Problem to solve:
Every line below that holds the string "Root" should be copied out.

Collected data:
....................
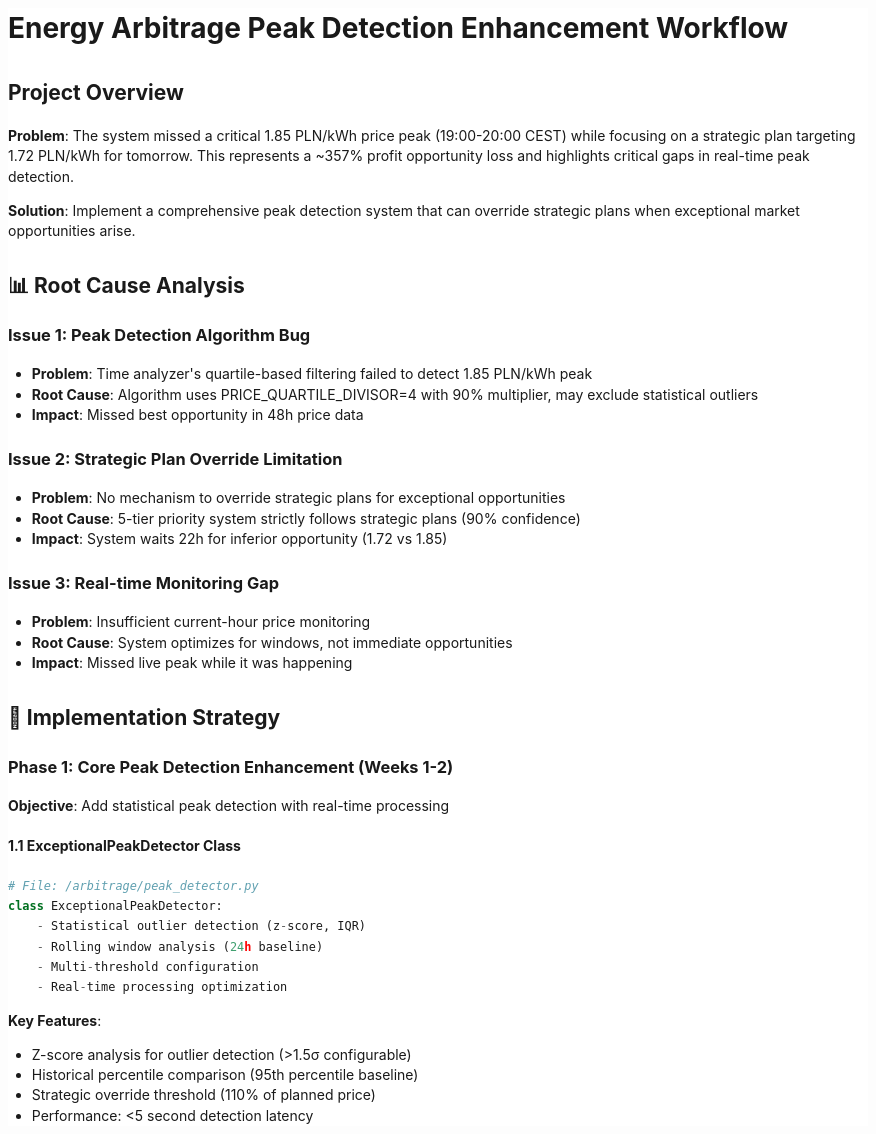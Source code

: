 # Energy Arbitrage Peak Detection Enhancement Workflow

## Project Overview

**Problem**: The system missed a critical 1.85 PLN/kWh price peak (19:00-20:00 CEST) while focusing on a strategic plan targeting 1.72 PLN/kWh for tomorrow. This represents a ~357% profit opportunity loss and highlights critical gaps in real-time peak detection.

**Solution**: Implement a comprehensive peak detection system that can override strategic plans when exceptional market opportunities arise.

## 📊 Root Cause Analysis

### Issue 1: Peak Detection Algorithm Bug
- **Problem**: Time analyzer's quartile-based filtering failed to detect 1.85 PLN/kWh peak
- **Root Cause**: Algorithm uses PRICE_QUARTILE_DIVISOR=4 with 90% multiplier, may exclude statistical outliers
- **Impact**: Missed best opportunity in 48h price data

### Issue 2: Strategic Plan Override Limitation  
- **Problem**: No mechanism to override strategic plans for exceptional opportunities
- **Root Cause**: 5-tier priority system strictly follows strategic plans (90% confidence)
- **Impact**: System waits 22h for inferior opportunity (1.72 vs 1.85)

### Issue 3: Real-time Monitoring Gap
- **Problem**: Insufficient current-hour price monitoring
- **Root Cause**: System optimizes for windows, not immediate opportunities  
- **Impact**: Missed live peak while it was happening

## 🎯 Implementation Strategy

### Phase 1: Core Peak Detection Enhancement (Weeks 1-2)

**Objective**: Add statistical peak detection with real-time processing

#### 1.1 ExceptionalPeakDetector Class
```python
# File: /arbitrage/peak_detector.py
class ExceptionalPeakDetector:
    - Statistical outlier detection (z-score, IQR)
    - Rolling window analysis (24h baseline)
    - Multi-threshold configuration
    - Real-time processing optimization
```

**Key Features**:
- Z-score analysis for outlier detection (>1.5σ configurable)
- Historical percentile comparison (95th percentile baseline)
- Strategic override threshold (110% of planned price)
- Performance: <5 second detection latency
....................
Response to the task:
## 📊 Root Cause Analysis
- **Root Cause**: Algorithm uses PRICE_QUARTILE_DIVISOR=4 with 90% multiplier, may exclude statistical outliers
- **Root Cause**: 5-tier priority system strictly follows strategic plans (90% confidence)
- **Root Cause**: System optimizes for windows, not immediate opportunities  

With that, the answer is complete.